Entre las drogas y dormir en la calle
“Permanentemente convivimos con una realidad preocupante, y son muchos los rafaelinos que «esquivan el bulto», porque se trata de chicos con una problemática social terrible, con familias disgregadas y alto consumo de drogas tanto legales como ilegales, como el alcohol y luego pegamento, nafta, marihuana y cocaína”, expresó Quinteros en conversación con LA OPINION.
Después, memoró “algunas estadísticas oficiales más otras que nosotros mismos evaluamos, indican que en 2001 había 56 chicos en situación de calle, y hoy la realidad muestra que son 130”, y con alto grado de preocupación enmarcado en el rostro destacó “20 de ellos -de entre 8 y 14 años de edad- no regresan a sus casas. No tienen dónde vivir, no cuentan con familiares directos, y se los puede ver en la Terminal de Omnibus, en Ferro, y en otros lugares de la ciudad”.
Abandonados
“Los han abandonado a su suerte, y muchos se fugaron de lugares donde se trató de ubicarlos. Han quedado a la deriva, y cuando la Policía toma intervención da paso al Juzgado de Menores. Desde allí, provisoriamente, se los ubica en tutela. Algunos se adaptan, y otros no acatan esa posibilidad y vuelven a las calles. ¿Qué se hace con padres que abandonan a sus hijos a la mendicidad? Es una buena pregunta. La Justicia tiene la palabra. Tenemos muy buena relación con la doctora Liliana Spaggiari, jueza de Menores de Rafaela, a la que respetamos y valoramos por su tarea, pero sabemos que no cuenta con elementos y recursos a su alcance para poder brindar las soluciones pertinentes”.
Nenas de 10 años son prostituidas
Entre chicos en condición de calle, “hemos denunciado ante la autoridad de competencia, hace meses, que padres han obligado a sus hijas -de 8 a 10 años de edad- a prostituirse en la calle”, comentó Carlos Quinteros el pasado viernes en la mañana de Radio Horizonte (99.5).
Y agregó “más allá de la bajeza e inescrupulosidad de los progenitores, también resulta deleznable saber que quienes fueron por esos «servicios» son rafaelinos, y en muchos casos muy lejos de vivir en la marginalidad”.
¿Qué es un chico de la calle?
“Es aquel que la sociedad, en algún momento, «pateó a un costado».
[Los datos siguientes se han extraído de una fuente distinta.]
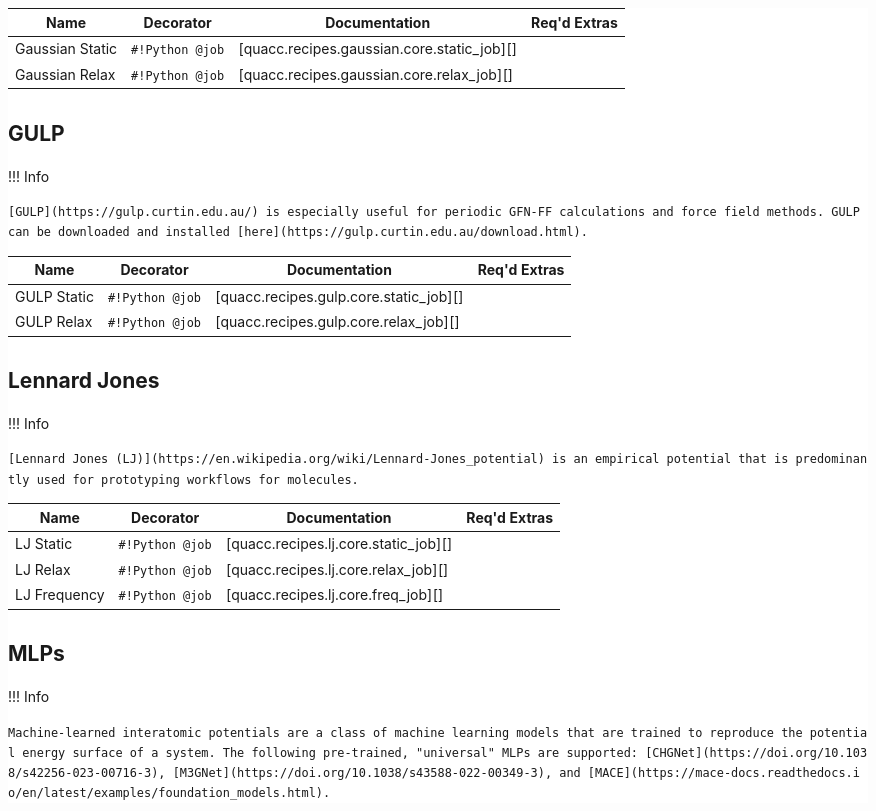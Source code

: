 <center>

| Name            | Decorator       | Documentation                              | Req'd Extras |
| --------------- | --------------- | ------------------------------------------ | ------------ |
| Gaussian Static | `#!Python @job` | [quacc.recipes.gaussian.core.static_job][] |              |
| Gaussian Relax  | `#!Python @job` | [quacc.recipes.gaussian.core.relax_job][]  |              |

</center>

## GULP

!!! Info

    [GULP](https://gulp.curtin.edu.au/) is especially useful for periodic GFN-FF calculations and force field methods. GULP can be downloaded and installed [here](https://gulp.curtin.edu.au/download.html).

<center>

| Name        | Decorator       | Documentation                          | Req'd Extras |
| ----------- | --------------- | -------------------------------------- | ------------ |
| GULP Static | `#!Python @job` | [quacc.recipes.gulp.core.static_job][] |              |
| GULP Relax  | `#!Python @job` | [quacc.recipes.gulp.core.relax_job][]  |              |

</center>

## Lennard Jones

!!! Info

    [Lennard Jones (LJ)](https://en.wikipedia.org/wiki/Lennard-Jones_potential) is an empirical potential that is predominantly used for prototyping workflows for molecules.

<center>

| Name         | Decorator       | Documentation                        | Req'd Extras |
| ------------ | --------------- | ------------------------------------ | ------------ |
| LJ Static    | `#!Python @job` | [quacc.recipes.lj.core.static_job][] |              |
| LJ Relax     | `#!Python @job` | [quacc.recipes.lj.core.relax_job][]  |              |
| LJ Frequency | `#!Python @job` | [quacc.recipes.lj.core.freq_job][]   |              |

</center>

## MLPs

!!! Info

    Machine-learned interatomic potentials are a class of machine learning models that are trained to reproduce the potential energy surface of a system. The following pre-trained, "universal" MLPs are supported: [CHGNet](https://doi.org/10.1038/s42256-023-00716-3), [M3GNet](https://doi.org/10.1038/s43588-022-00349-3), and [MACE](https://mace-docs.readthedocs.io/en/latest/examples/foundation_models.html).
Aquel que se siente abandonado por familiares y el sistema. Aquel que siente que los derechos del niño no tienen alcance para su persona, y que todo no pasa más allá de expresiones de buenos deseos. No se puede describir lo que uno siente cuando un chico de la calle confía en la mano que se le extiende. Es una sensación muy particular. Porque uno se da cuenta que depositan, otra vez, la confianza que han perdido. Porque muchas veces se los ha manoseado, se les hicieron promesas que luego no fueron cumplidas. Lo nuestro apunta no sólo a darles de comer, sino a lograr que aprendan a pensar y traten de asimilar algo que posteriormente les sea útil para los años venideros. No es fácil hacerles perder algunos miedos que tienen, por eso la lucha es constante. El chico de la calle no es algo que cayó del cielo, y eso buena parte de nuestra sociedad lo sabe y no hace nada para que cambie…”.
Para no olvidar
“¿Cómo puede responder el día de mañana alguien que se siente violentado?: seguramente con violencia. Los chicos de la calle están allí, a la vuelta de cada esquina. Hay que prestarles atención. No es una versión apocalíptica la que dejo para el final, pero tengamos presente que están allí, y que pueden venir por nosotros. Se entiende, ¿no?”.